At the meeting, General Terry delivered a message from the President of the United States. The President, he said, desired a lasting peace and was willing to grant a full pardon to the Sioux if they gave up their guns and horses and moved to the reserve set aside for them. Sitting Bull replied: "for 64 years, you have kept and treated my people bad; what have we done that caused us to depart from our country? We could go nowhere, so we have taken refuge here...We did not give you our country; you took it from us; see how I live with these people; look at these eyes and ears; you think me a fool; but you are a greater fool than I am; this is a Medicine House; you come to tell us stories, and we do not want to hear them; I will not say any more. I shake hands with these people; that part of the country we came from belonged to us, now we live here." However, two years later in 1879, disaster struck the Sioux - the buffalo did not appear. Without food from the Canadian government Sitting Bull's people began to starve, and slowly drift back across the American border, accepting U.S. law and life on U.S. reserves. In June of the following year, Sitting Bull suggested to Major Walsh that he might consider returning to the U.S. Walsh turned to a friend - General Hammond of the U.S. Army - for help; they obtained guarantees of safety for Sitting Bull and the remaining Sioux on their trip to Fort Buford in the United States.
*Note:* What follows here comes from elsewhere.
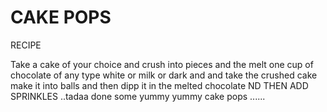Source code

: # CAKE POPS
RECIPE 

Take a cake of your choice and crush into pieces and the melt one cup of chocolate of any type white or milk or dark and and take the crushed cake make it into balls and then dipp it in the melted chocolate ND THEN ADD SPRINKLES ..tadaa done some yummy yummy cake pops ......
On July 19, 1881, as Sitting Bull surrendered at Fort Buford, Sitting Bull handed his rifle to his son, saying that he must now learn how to live with the settlers, and urged him to remember that his father was the last Sioux to give up his gun. Shortly after, he and his followers, now only numbering approximately 187, boarded steamships to go to Standing Rock Reservation.

But Sitting Bull did not fade into history so easily. An Indigenous person in Nevada had a vision of a Messiah coming to the aid of the First Peoples. On a hunting expedition, Sitting Bull himself had a vision of this Messiah, clad in white buffalo garments. Returning to the reserve, Sitting Bull's story gave the Sioux new hope, and the Indian Agent new fears about an imminent uprising. It was decided to arrest Sitting Bull. However, as police tried to arrest Sitting Bull on December 15, 1890 his son, Crowfoot, went for help. A group of Sioux gathered to prevent the police from leaving. Shooting began, and although Sitting Bull was shot, he managed to grab a rifle and crawl to a sheltered spot. When infantry arrived on the scene, he was overwhelmed and killed in the fight.